Grand Unified Theory of SIMD

← Back to Stories (view on slashdot.org)

Posted by Hemos on Monday February 7, 2005 @04:30AM from the the-string-theory-of-SIMD dept.

Glen Low writes " All of a sudden, there's going to be an Altivec unit in every pot: the Mac Mini, the Cell processor, the Xbox2. Yet programming for the PowerPC Altivec and Intel MMX/SSE SIMD (single instruction multiple data) units remains the black art of assembly language magicians. The macstl project tries to unify the architectures in a simple C++ template library. It just reached its 0.2 milestone and claims a 3.6x to 16.2x speed-up over hand-coded scalar loops. And of course it's all OSI-approved RPL goodness. "

4 of 223 comments (clear)

Min score:

Reason:

Sort:

Black Art? Uh... by arekusu · 2005-02-07 04:47 · Score: 3, Interesting

"...the black art of assembly language magicians."

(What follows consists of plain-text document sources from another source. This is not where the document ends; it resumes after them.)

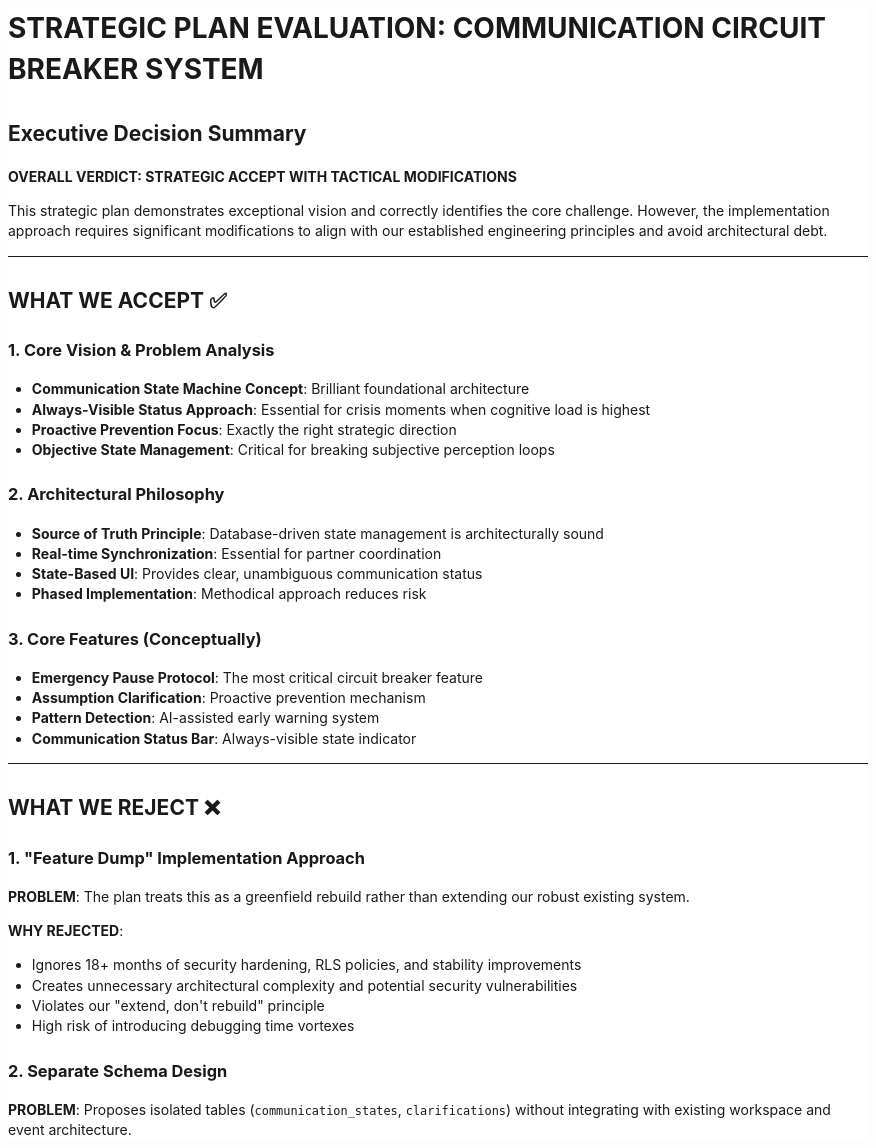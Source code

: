 # STRATEGIC PLAN EVALUATION: COMMUNICATION CIRCUIT BREAKER SYSTEM

## Executive Decision Summary

**OVERALL VERDICT: STRATEGIC ACCEPT WITH TACTICAL MODIFICATIONS**

This strategic plan demonstrates exceptional vision and correctly identifies the core challenge. However, the implementation approach requires significant modifications to align with our established engineering principles and avoid architectural debt.

---

## WHAT WE ACCEPT ✅

### 1. Core Vision & Problem Analysis
- **Communication State Machine Concept**: Brilliant foundational architecture
- **Always-Visible Status Approach**: Essential for crisis moments when cognitive load is highest
- **Proactive Prevention Focus**: Exactly the right strategic direction
- **Objective State Management**: Critical for breaking subjective perception loops

### 2. Architectural Philosophy
- **Source of Truth Principle**: Database-driven state management is architecturally sound
- **Real-time Synchronization**: Essential for partner coordination
- **State-Based UI**: Provides clear, unambiguous communication status
- **Phased Implementation**: Methodical approach reduces risk

### 3. Core Features (Conceptually)
- **Emergency Pause Protocol**: The most critical circuit breaker feature
- **Assumption Clarification**: Proactive prevention mechanism
- **Pattern Detection**: AI-assisted early warning system
- **Communication Status Bar**: Always-visible state indicator

---

## WHAT WE REJECT ❌

### 1. "Feature Dump" Implementation Approach
**PROBLEM**: The plan treats this as a greenfield rebuild rather than extending our robust existing system.

**WHY REJECTED**: 
- Ignores 18+ months of security hardening, RLS policies, and stability improvements
- Creates unnecessary architectural complexity and potential security vulnerabilities
- Violates our "extend, don't rebuild" principle
- High risk of introducing debugging time vortexes

### 2. Separate Schema Design
**PROBLEM**: Proposes isolated tables (`communication_states`, `clarifications`) without integrating with existing workspace and event architecture.
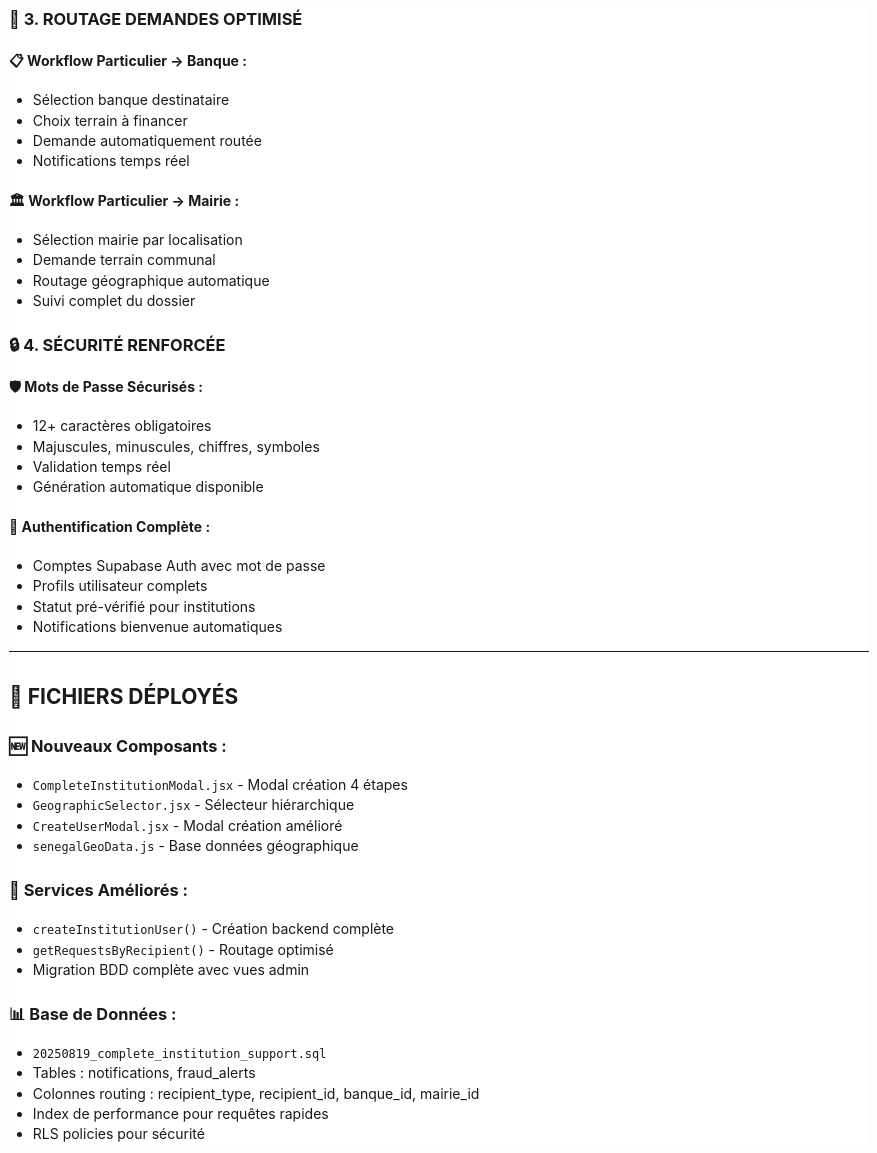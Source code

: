### 🔄 **3. ROUTAGE DEMANDES OPTIMISÉ**

#### 📋 **Workflow Particulier → Banque :**
- Sélection banque destinataire
- Choix terrain à financer
- Demande automatiquement routée
- Notifications temps réel

#### 🏛️ **Workflow Particulier → Mairie :**
- Sélection mairie par localisation
- Demande terrain communal
- Routage géographique automatique
- Suivi complet du dossier

### 🔒 **4. SÉCURITÉ RENFORCÉE**

#### 🛡️ **Mots de Passe Sécurisés :**
- 12+ caractères obligatoires
- Majuscules, minuscules, chiffres, symboles
- Validation temps réel
- Génération automatique disponible

#### 🔐 **Authentification Complète :**
- Comptes Supabase Auth avec mot de passe
- Profils utilisateur complets
- Statut pré-vérifié pour institutions
- Notifications bienvenue automatiques

---

## 📁 FICHIERS DÉPLOYÉS

### 🆕 **Nouveaux Composants :**
- `CompleteInstitutionModal.jsx` - Modal création 4 étapes
- `GeographicSelector.jsx` - Sélecteur hiérarchique
- `CreateUserModal.jsx` - Modal création amélioré
- `senegalGeoData.js` - Base données géographique

### 🔧 **Services Améliorés :**
- `createInstitutionUser()` - Création backend complète
- `getRequestsByRecipient()` - Routage optimisé
- Migration BDD complète avec vues admin

### 📊 **Base de Données :**
- `20250819_complete_institution_support.sql`
- Tables : notifications, fraud_alerts
- Colonnes routing : recipient_type, recipient_id, banque_id, mairie_id
- Index de performance pour requêtes rapides
- RLS policies pour sécurité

The nice thing about altivec is that it has a C interface. You don't have to use assembly!

Take a look at this Apple tutorial to see how easy it is.
Autovectorization being add in GCC 4.0 by shawnce · 2005-02-07 04:50 · Score: 5, Interesting

For those that don't already know is that autovectorization is being worked on for GCC by folks from IBM and others.

GCC vectorizatoin project (site seem offline atm) but the abstract from a recent GCC summit is up.

Autovectorization Talk (google html view of pdf)
From the limewire... by WilyCoder · 2005-02-07 05:07 · Score: 3, Interesting

As two of my professors have stated in class, SIMD and moreso parallel processing will require programmers to think in a fundamentally different way in order for multi-core/multi-processor to really take off.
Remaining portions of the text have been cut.